**WHAT TO PRODUCE**
Where does the word "tqfunc" occur in the data below? Copy each line that holds it.

Stored items from a collection
-*-*-

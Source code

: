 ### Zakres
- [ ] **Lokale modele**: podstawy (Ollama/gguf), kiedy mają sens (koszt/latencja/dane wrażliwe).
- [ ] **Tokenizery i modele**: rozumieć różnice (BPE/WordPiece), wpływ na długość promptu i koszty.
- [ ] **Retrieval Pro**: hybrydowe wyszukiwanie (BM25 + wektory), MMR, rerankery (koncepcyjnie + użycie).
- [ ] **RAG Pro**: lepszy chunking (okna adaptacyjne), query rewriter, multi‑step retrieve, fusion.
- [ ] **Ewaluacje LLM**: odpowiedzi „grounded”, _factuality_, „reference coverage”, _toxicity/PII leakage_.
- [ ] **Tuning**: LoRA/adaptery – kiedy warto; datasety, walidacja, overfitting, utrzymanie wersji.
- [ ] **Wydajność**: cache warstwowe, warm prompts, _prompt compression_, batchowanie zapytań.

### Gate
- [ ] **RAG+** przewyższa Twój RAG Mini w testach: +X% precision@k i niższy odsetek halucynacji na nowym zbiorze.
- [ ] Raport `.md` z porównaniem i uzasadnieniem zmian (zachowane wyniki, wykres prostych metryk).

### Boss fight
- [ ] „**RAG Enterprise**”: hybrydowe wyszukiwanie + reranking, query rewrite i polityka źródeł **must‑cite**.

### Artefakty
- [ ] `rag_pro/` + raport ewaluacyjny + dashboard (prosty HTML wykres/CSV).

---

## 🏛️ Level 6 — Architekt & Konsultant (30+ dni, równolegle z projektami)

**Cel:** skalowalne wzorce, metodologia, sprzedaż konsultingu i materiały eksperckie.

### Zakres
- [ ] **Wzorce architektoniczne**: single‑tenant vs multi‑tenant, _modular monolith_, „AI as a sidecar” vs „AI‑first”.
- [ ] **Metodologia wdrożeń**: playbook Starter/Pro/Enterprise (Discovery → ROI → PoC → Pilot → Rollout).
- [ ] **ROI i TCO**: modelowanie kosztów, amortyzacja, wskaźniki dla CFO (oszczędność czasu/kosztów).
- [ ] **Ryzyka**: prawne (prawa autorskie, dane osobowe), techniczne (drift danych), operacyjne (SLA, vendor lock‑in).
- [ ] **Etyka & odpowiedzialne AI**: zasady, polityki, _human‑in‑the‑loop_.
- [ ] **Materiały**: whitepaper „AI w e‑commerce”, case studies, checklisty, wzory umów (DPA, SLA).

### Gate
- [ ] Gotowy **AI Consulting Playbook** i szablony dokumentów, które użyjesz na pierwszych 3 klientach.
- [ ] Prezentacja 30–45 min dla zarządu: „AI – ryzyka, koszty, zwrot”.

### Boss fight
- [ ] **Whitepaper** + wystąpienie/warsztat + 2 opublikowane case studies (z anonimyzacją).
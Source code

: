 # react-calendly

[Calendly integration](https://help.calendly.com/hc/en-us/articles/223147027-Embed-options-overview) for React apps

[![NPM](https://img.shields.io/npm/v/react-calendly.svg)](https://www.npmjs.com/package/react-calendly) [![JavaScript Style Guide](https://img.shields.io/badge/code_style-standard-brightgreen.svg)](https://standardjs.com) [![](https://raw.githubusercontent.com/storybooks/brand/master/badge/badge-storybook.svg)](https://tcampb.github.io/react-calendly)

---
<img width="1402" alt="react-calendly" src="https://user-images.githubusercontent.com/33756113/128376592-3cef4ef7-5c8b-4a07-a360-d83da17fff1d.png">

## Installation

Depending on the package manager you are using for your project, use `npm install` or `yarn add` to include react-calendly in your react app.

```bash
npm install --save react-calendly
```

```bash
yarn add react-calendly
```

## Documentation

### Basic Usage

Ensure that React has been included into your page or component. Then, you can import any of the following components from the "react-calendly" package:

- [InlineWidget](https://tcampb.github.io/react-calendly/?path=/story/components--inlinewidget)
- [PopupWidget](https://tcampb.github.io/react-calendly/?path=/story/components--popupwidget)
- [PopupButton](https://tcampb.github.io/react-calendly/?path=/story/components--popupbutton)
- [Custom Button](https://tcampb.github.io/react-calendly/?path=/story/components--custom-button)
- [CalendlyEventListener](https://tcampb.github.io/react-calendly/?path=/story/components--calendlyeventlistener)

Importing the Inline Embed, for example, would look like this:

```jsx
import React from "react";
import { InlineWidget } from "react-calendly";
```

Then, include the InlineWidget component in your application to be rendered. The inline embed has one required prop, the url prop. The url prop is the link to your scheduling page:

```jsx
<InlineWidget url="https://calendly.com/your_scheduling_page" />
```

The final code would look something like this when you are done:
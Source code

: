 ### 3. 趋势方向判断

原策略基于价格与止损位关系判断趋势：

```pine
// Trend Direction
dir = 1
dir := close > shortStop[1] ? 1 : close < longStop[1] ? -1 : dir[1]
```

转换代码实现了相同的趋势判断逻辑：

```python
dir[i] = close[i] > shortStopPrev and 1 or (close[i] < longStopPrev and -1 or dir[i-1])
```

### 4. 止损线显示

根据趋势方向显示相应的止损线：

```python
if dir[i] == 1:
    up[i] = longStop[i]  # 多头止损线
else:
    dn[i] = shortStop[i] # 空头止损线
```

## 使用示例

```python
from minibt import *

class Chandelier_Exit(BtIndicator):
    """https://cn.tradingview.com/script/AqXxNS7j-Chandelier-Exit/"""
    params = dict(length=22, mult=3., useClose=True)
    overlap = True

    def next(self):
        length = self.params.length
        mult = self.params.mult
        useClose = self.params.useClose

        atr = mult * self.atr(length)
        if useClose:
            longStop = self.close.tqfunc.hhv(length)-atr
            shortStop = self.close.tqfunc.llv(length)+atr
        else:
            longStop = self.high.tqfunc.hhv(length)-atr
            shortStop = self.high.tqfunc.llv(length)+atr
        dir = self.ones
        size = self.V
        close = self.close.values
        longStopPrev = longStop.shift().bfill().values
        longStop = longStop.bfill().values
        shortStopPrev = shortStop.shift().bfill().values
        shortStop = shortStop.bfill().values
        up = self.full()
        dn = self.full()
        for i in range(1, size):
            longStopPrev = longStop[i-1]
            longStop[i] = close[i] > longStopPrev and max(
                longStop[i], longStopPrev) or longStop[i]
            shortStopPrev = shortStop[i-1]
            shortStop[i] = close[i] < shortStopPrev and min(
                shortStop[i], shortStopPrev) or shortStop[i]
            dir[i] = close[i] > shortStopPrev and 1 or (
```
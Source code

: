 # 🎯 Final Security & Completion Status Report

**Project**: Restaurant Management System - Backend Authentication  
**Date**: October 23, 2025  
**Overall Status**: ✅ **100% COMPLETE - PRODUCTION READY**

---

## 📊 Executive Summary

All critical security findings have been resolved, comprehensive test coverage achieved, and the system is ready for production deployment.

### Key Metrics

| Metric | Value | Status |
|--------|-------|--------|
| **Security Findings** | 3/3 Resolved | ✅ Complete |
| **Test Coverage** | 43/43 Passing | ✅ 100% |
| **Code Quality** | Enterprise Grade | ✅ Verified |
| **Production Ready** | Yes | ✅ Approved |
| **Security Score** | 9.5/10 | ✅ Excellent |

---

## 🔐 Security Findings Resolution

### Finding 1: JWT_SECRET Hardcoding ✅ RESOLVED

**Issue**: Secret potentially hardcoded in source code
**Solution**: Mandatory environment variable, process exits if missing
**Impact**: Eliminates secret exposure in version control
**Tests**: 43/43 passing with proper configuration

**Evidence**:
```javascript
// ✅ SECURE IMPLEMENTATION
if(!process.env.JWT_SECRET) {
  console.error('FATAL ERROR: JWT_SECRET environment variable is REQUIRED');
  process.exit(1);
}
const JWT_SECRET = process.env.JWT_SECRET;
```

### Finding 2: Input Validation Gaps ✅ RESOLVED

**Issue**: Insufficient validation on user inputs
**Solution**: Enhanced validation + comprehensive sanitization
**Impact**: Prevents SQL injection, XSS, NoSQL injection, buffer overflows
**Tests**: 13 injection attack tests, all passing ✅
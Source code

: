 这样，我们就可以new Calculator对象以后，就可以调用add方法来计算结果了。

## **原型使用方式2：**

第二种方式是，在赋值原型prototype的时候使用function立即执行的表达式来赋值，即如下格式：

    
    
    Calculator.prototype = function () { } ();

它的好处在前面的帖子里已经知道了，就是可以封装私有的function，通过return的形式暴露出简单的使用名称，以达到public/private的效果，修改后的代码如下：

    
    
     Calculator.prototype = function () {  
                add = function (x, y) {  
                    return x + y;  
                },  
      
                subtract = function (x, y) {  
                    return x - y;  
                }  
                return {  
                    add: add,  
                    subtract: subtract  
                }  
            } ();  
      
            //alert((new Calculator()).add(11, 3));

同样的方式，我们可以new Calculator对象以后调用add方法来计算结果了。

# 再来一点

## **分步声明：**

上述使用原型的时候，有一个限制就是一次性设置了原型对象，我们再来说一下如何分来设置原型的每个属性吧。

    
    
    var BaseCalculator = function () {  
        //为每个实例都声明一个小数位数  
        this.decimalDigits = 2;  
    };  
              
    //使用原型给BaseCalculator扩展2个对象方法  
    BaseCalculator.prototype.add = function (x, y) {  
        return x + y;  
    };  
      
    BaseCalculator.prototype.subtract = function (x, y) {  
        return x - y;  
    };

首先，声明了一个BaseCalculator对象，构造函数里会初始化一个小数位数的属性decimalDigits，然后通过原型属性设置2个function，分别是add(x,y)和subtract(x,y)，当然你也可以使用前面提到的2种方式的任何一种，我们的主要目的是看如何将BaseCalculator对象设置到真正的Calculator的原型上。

-*-*-

**OUTPUT OF THE TASK**
            longStop = self.close.tqfunc.hhv(length)-atr
            shortStop = self.close.tqfunc.llv(length)+atr
            longStop = self.high.tqfunc.hhv(length)-atr
            shortStop = self.high.tqfunc.llv(length)+atr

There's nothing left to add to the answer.